Computational Science Asked on October 23, 2021

This question is a continuation of
Fourth order IMEX Runge-Kutta method, concerning the implementation. Is seems to me that the first implicit stage value involves a direct evaluation, rather than solving some equation. That is, if
$frac{d U(t)}{dt} = F_{textit{STIFF}}(t)+F_{textit{NONSTIFF}}(t)$, and the stages are denoted by $k^{i}_{textit{STIFF}}$ and $k^{i}_{textit{NONSTIFF}}$, then $k^{1}_{textit{STIFF}} = F_{textit{STIFF}}$.
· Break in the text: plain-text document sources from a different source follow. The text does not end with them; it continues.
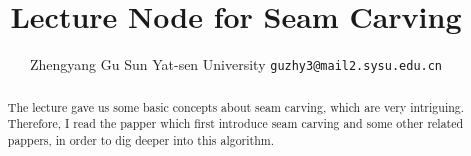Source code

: \documentclass[final]{cvpr}
\begin{document}
\title{Lecture Node for Seam Carving}

\author{Zhengyang Gu
Sun Yat-sen University
{\tt\small guzhy3@mail2.sysu.edu.cn}
}
\maketitle


\begin{abstract}
    The lecture gave us some basic concepts about seam carving, which are very intriguing.
    Therefore, I read the papper\cite{avidan2007seam} which first introduce seam carving and some other related pappers, in order to dig deeper into this algorithm.
\end{abstract}

\end{document}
This seems to be in common for most schemes, as the Butcher tableau for the implicit part has only nonzero elements in the first column. However, this does not seem like an implicit treatment. What have I missed?

One Answer

This seems to be in common for most schemes, as the Butcher tableau for the implicit part has only nonzero elements in the first column. However, this does not seem like an implicit treatment. What have I missed?

This is called an ESDIRK method, or an Explicit first step Singly-Diagonal Implicit Runge-Kutta method. The explicit first step is required to achieve the high order conditions for DAEs (called "stiffly-accurate"). Another order condition is that FSAL is required, so you'll notice that all of the schemes do that too, and since it's ESDIRK you can just flip that over to be the first stage and so actually there's no explicit evaluation required (depending on the quantities you are saving).

You need to be careful there though since the iterations will only be numerically stable for highly stiff equations if you relax the dt*f term instead of the input itself. This is something discussed in Shampine's TRBDF2 paper. Thus the Sundials implementation is a good resource, but if you've ever opened up Sundials you'll notice that something weird happens in the test equations (and the test equations require dropping the convergence coefficient quite a bit). My theory is that this is due to their iteration choice since the DifferentialEquations.jl versions don't have this issue. This means that, when you do find an equation where they work, they have higher runtimes than they should... For reference, here's the open source Julia implementation of the 3rd order KenCap in out-of-place form if you want to copy some things. In-place forms along with the other orders are also in that file.

Edit

As mentioned in another post, the FSAL property is only on the implicit part of the tableau. Thus when you use this as an ESDIRK method it is FSAL, and that's one of the stiffly-accurate order conditions. However, the update value is not directly from the implicit tableau when solving with IMEX, so the first step of the implicit part does need a function evaluation.